[SUPPLIED ENTRIES — start]

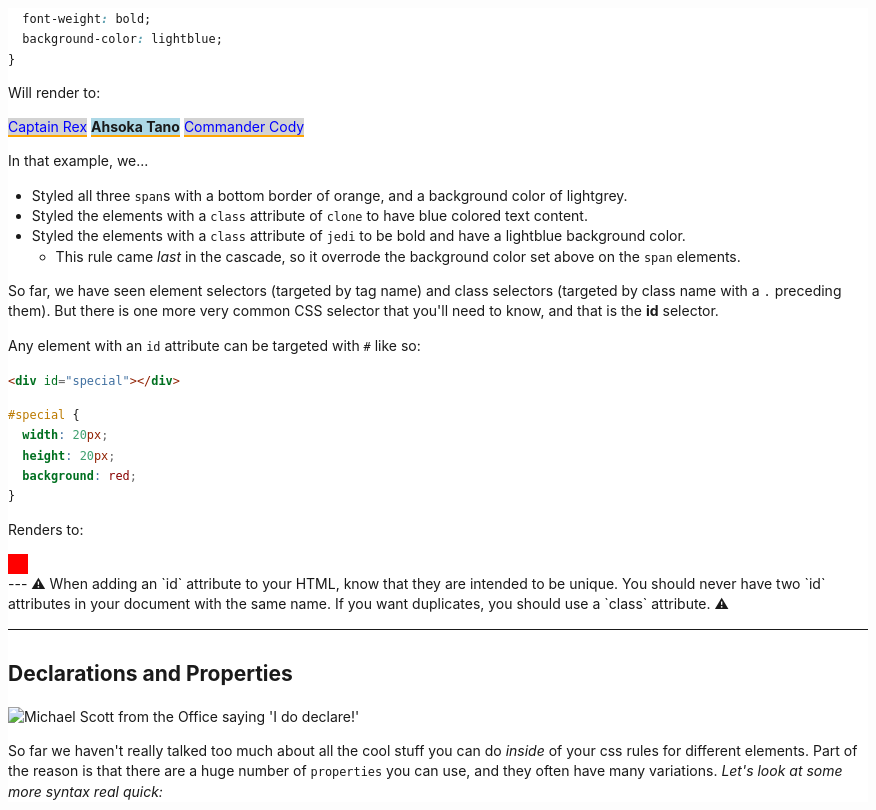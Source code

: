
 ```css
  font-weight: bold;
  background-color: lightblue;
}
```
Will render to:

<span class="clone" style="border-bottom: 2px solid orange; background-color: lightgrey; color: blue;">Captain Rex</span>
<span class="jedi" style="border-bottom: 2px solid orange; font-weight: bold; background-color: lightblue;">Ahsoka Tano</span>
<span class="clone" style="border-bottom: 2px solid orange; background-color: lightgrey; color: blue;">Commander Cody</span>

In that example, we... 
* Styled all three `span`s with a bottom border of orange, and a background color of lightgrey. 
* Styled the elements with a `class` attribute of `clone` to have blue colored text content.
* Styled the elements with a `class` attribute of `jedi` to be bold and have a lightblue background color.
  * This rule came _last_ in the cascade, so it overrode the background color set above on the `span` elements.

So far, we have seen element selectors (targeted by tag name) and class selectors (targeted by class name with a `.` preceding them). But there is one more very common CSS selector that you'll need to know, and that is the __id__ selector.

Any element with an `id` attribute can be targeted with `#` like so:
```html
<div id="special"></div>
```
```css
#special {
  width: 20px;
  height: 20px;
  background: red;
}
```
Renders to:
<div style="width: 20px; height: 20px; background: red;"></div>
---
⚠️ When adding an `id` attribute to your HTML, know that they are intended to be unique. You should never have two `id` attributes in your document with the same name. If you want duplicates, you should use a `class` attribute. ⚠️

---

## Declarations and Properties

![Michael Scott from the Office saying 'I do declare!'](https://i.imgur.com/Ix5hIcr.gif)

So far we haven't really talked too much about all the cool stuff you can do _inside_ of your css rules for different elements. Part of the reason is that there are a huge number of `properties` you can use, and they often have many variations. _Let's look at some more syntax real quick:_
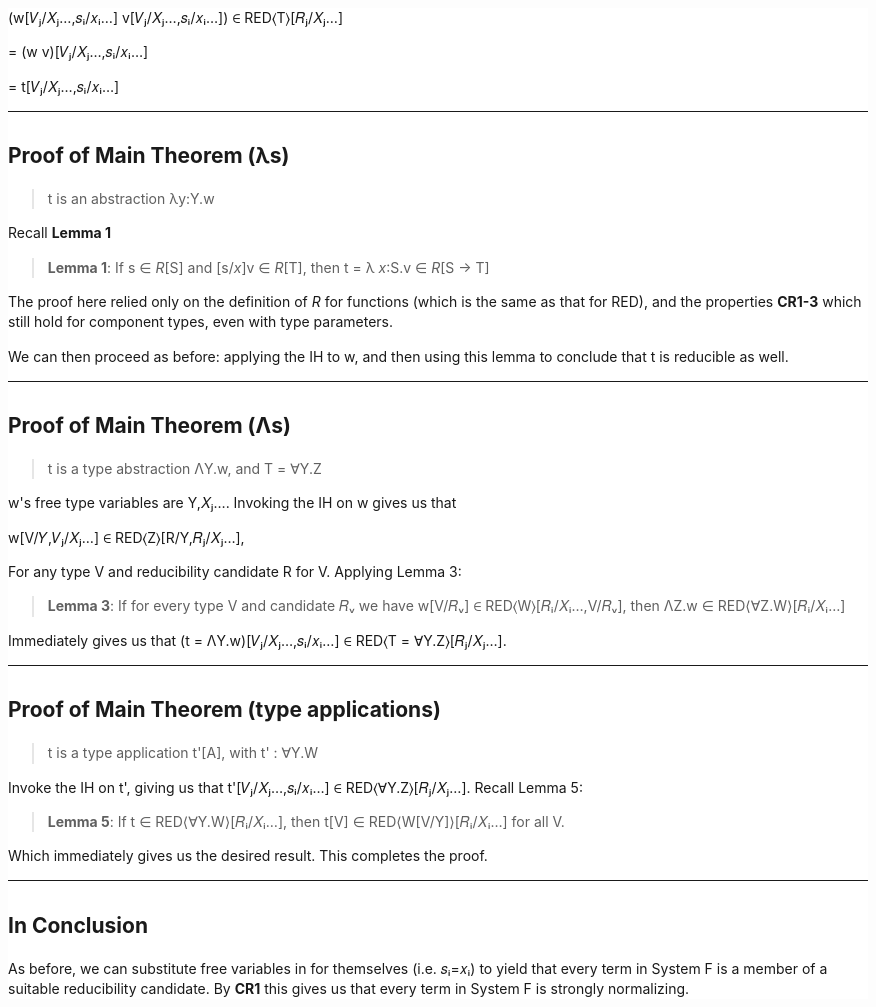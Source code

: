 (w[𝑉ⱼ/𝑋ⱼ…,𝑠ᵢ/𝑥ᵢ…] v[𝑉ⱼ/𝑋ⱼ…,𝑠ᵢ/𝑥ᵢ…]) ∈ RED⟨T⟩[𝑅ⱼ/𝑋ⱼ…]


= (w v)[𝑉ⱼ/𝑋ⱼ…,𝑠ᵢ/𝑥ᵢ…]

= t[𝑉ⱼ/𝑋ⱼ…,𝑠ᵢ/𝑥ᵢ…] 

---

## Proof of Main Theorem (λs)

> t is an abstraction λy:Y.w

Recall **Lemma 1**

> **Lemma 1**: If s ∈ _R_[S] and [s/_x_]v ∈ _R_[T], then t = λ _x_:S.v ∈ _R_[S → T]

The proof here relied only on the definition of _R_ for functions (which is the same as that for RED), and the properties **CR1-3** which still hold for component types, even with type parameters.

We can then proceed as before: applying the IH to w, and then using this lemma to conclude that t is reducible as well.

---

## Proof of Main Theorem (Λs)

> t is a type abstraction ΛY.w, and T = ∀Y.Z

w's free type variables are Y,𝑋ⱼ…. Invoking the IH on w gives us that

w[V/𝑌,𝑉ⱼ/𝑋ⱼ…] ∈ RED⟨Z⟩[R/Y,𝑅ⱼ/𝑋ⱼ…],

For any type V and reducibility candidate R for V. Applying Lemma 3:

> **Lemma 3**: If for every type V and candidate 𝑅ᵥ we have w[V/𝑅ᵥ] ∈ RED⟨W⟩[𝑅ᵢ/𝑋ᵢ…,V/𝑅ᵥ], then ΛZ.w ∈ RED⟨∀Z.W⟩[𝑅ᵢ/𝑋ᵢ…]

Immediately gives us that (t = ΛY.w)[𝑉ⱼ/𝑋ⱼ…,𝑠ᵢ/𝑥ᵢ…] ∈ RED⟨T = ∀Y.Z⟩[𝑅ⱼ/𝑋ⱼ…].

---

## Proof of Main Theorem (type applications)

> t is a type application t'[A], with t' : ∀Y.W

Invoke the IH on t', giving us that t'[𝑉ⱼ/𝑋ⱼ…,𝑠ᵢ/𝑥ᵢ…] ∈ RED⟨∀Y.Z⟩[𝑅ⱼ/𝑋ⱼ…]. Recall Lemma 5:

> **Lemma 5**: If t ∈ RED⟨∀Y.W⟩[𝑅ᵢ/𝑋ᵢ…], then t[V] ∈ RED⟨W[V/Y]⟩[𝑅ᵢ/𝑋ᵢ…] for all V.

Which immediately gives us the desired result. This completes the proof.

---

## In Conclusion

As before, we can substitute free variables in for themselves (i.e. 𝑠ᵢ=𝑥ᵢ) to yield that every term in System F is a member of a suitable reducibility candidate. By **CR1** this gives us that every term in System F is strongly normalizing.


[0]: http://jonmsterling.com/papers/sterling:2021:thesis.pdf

[SUPPLIED ENTRIES — finish]

Please restate the entries word for word, with all pictures left out.

Source code

:
 ```css
  font-weight: bold;
  background-color: lightblue;
}
```
Will render to:

<span class="clone" style="border-bottom: 2px solid orange; background-color: lightgrey; color: blue;">Captain Rex</span>
<span class="jedi" style="border-bottom: 2px solid orange; font-weight: bold; background-color: lightblue;">Ahsoka Tano</span>
<span class="clone" style="border-bottom: 2px solid orange; background-color: lightgrey; color: blue;">Commander Cody</span>

In that example, we... 
* Styled all three `span`s with a bottom border of orange, and a background color of lightgrey. 
* Styled the elements with a `class` attribute of `clone` to have blue colored text content.
* Styled the elements with a `class` attribute of `jedi` to be bold and have a lightblue background color.
  * This rule came _last_ in the cascade, so it overrode the background color set above on the `span` elements.

So far, we have seen element selectors (targeted by tag name) and class selectors (targeted by class name with a `.` preceding them). But there is one more very common CSS selector that you'll need to know, and that is the __id__ selector.

Any element with an `id` attribute can be targeted with `#` like so:
```html
<div id="special"></div>
```
```css
#special {
  width: 20px;
  height: 20px;
  background: red;
}
```
Renders to:
<div style="width: 20px; height: 20px; background: red;"></div>
---
⚠️ When adding an `id` attribute to your HTML, know that they are intended to be unique. You should never have two `id` attributes in your document with the same name. If you want duplicates, you should use a `class` attribute. ⚠️

---

## Declarations and Properties

![Michael Scott from the Office saying 'I do declare!'](https://i.imgur.com/Ix5hIcr.gif)

So far we haven't really talked too much about all the cool stuff you can do _inside_ of your css rules for different elements. Part of the reason is that there are a huge number of `properties` you can use, and they often have many variations. _Let's look at some more syntax real quick:_
Source code

: (w[𝑉ⱼ/𝑋ⱼ…,𝑠ᵢ/𝑥ᵢ…] v[𝑉ⱼ/𝑋ⱼ…,𝑠ᵢ/𝑥ᵢ…]) ∈ RED⟨T⟩[𝑅ⱼ/𝑋ⱼ…]


= (w v)[𝑉ⱼ/𝑋ⱼ…,𝑠ᵢ/𝑥ᵢ…]

= t[𝑉ⱼ/𝑋ⱼ…,𝑠ᵢ/𝑥ᵢ…] 

---

## Proof of Main Theorem (λs)

> t is an abstraction λy:Y.w

Recall **Lemma 1**

> **Lemma 1**: If s ∈ _R_[S] and [s/_x_]v ∈ _R_[T], then t = λ _x_:S.v ∈ _R_[S → T]

The proof here relied only on the definition of _R_ for functions (which is the same as that for RED), and the properties **CR1-3** which still hold for component types, even with type parameters.

We can then proceed as before: applying the IH to w, and then using this lemma to conclude that t is reducible as well.

---

## Proof of Main Theorem (Λs)

> t is a type abstraction ΛY.w, and T = ∀Y.Z

w's free type variables are Y,𝑋ⱼ…. Invoking the IH on w gives us that

w[V/𝑌,𝑉ⱼ/𝑋ⱼ…] ∈ RED⟨Z⟩[R/Y,𝑅ⱼ/𝑋ⱼ…],

For any type V and reducibility candidate R for V. Applying Lemma 3:

> **Lemma 3**: If for every type V and candidate 𝑅ᵥ we have w[V/𝑅ᵥ] ∈ RED⟨W⟩[𝑅ᵢ/𝑋ᵢ…,V/𝑅ᵥ], then ΛZ.w ∈ RED⟨∀Z.W⟩[𝑅ᵢ/𝑋ᵢ…]

Immediately gives us that (t = ΛY.w)[𝑉ⱼ/𝑋ⱼ…,𝑠ᵢ/𝑥ᵢ…] ∈ RED⟨T = ∀Y.Z⟩[𝑅ⱼ/𝑋ⱼ…].

---

## Proof of Main Theorem (type applications)

> t is a type application t'[A], with t' : ∀Y.W

Invoke the IH on t', giving us that t'[𝑉ⱼ/𝑋ⱼ…,𝑠ᵢ/𝑥ᵢ…] ∈ RED⟨∀Y.Z⟩[𝑅ⱼ/𝑋ⱼ…]. Recall Lemma 5:

> **Lemma 5**: If t ∈ RED⟨∀Y.W⟩[𝑅ᵢ/𝑋ᵢ…], then t[V] ∈ RED⟨W[V/Y]⟩[𝑅ᵢ/𝑋ᵢ…] for all V.

Which immediately gives us the desired result. This completes the proof.

---

## In Conclusion

As before, we can substitute free variables in for themselves (i.e. 𝑠ᵢ=𝑥ᵢ) to yield that every term in System F is a member of a suitable reducibility candidate. By **CR1** this gives us that every term in System F is strongly normalizing.


[0]: http://jonmsterling.com/papers/sterling:2021:thesis.pdf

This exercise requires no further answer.